BEBERAPA saat setelah terjadi gempa bumi dengan kekuatan 7.0 SR yang berpusat di kawasan Pulau Lombok, Minggu 5 Agustus 2018, malam, seorang teman ahli kegempaan yang sedang menempuh pendidikan di Jerman, Made Kris Adi Arta, menulis status di laman facebook-nya:
Tentang gempabumi Lombok dan potensi yang dibangkitkan dari zona “patahan belakang busur kepulauan/back arc thrust” telah kita diskusikan bersama 22 November 2015 lalu di Puri Kanginan Buleleng. Pun catatan itu ada dalam sebuah lembaran yang tersimpan di Puri dengan aksara Bali dan latin.
Saya membaca status Kris di facebook bukan karena saya di-tag (karena saya termasuk ikut hadir dalam diskusi 22 November 2015), melainkan karena saya memang sedang stay tune pada laman facebook yang bernama Made Kris AAstra itu.
Untuk urusan pengetahuan tentang gempa, saya paling percaya pada dia, tentu bukan karena ia paling tahu soal gempa, melainkan karena penjelasannya paling bisa saya pahami. Mungkin karena tergolong teman (meski tak seakrab teman lain), maka saya tak malu bertanya, dan Kris tak segan memberitahu.
Saya memantau status facebook Made Kris AAstra lebih karena cemas dan takut. Rumah saya di Singaraja berada di pesisir pantai utara Bali, berdekatan dengan laut. Begitu ada gempa, saya langsung terpikir soal tsunami. Maka, saya selalu membuka laman facebook Kris, selain tentu saja membuka laman-laman resmi dari BMKG.

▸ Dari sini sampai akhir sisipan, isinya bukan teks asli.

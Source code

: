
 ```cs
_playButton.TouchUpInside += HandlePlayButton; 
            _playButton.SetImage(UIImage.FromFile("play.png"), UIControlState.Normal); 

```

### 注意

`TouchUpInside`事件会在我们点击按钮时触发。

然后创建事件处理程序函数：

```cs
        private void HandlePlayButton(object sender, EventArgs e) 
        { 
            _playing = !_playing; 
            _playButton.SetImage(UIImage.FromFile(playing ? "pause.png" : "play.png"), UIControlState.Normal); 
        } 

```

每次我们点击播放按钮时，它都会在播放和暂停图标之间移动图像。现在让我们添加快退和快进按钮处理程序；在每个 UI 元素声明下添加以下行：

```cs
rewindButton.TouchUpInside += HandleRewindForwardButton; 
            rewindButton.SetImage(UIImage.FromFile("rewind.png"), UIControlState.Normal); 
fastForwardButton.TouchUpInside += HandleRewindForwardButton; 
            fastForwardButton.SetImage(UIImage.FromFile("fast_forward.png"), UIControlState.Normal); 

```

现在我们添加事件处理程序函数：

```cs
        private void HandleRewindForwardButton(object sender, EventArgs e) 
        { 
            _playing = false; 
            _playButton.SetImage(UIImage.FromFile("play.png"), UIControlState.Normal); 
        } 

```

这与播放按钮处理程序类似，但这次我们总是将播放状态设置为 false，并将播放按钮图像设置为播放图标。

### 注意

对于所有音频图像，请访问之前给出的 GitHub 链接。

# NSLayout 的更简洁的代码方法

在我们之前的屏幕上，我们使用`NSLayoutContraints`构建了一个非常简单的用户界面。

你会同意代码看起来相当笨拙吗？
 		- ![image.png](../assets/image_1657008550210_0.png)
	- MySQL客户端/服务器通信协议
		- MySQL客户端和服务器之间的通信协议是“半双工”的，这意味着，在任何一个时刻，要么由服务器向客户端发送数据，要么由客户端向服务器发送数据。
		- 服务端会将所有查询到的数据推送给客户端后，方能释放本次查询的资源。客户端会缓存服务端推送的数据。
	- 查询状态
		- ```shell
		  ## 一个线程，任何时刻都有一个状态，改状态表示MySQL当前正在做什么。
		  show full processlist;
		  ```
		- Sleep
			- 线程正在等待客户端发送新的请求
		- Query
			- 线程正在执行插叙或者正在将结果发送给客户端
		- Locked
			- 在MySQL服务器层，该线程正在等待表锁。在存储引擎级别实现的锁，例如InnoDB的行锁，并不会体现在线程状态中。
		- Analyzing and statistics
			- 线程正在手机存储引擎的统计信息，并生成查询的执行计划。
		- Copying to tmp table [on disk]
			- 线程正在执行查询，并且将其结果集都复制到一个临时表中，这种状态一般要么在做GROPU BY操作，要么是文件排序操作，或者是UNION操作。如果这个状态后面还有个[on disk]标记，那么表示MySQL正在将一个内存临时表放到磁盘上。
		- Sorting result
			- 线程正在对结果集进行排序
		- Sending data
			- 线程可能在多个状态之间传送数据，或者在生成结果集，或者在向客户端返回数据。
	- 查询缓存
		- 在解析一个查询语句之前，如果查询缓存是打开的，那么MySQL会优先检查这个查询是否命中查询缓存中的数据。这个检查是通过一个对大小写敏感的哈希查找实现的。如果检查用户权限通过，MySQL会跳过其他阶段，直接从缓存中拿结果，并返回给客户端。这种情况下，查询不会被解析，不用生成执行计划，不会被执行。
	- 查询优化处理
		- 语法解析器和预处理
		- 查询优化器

Pada Minggu malam itu, usai gempa Lombok, saya baru merasa tenang setelah Kris mengunggah pengumuman dari BMKG bahwa: “Peringatan dini TSUNAMI yang disebabkan oleh gempa mag:7.0 SR, tanggal: 05-Aug-18 18:46:35 WIB, dinyatakan telah berakhir::BMKG”
“Naga Gombang”
Penyebab gempa Lombok adalah patahan belakang busur kepulauan/back arc thrust. Jika tak salah tangkap dari sejumlah informasi di dunia online, patahan belakang busur kepulauan/back arc thrust itu terdiri dari lempeng bekas gunung purba dan material lain, yang kemudian rapuh atau lapuk, lalu bergeser.
Mungkin Naga Gombang dalam mitologi Bali merupakan analogi dari patahan belakang busur kepulauan back arc thrust itu. Jika patahan itu bergeser, maka kita bisa membayangkan seekor naga yang sangat besar dan panjang sedang menggeliat sehingga menyebabkan bumi bergoyang.
“Kak patahan itu ada melewati bali ga?” tanya seseorang di kolom komentar pada status facebook Kris.
“melewati di laut utara bali,” sahut Kris.
“Omg.. buleleng,”
Jadi, saya punya alasan untuk takut. Karena di laut utara Bali bersemayam “Naga Gombang”, yang panjangnya mungkin dari utara Jawa hingga Lombok. Di Lombok beliau sudah menggeliat, bergeser, menyebabkan goyangan 7.0 SR.
200 Tahun Gejer Bali
Tentang potensi yang dibangkitkan dari zona “patahan belakang busur kepulauan/back arc thrust” memang pernah didiskusikan bersama 22 November 2015 di Puri Kanginan Buleleng. Diskusi dengan tema ”200 tahun Gejer Bali”itu menghadirkan pembicara Made Kris Adi Astra dan penglingsir Puri Kanginan Singaraja Anak Agung Ngurah Sentanu.
Saya sendiri ikut diskusi itu, tapi terlalu ingat. Untung ada Made Nurbawa, penulis dari Tabanan yang juga kerap menulis di tatkala.co, mencatat diskusi itu dalam blognya madenurbawa.com.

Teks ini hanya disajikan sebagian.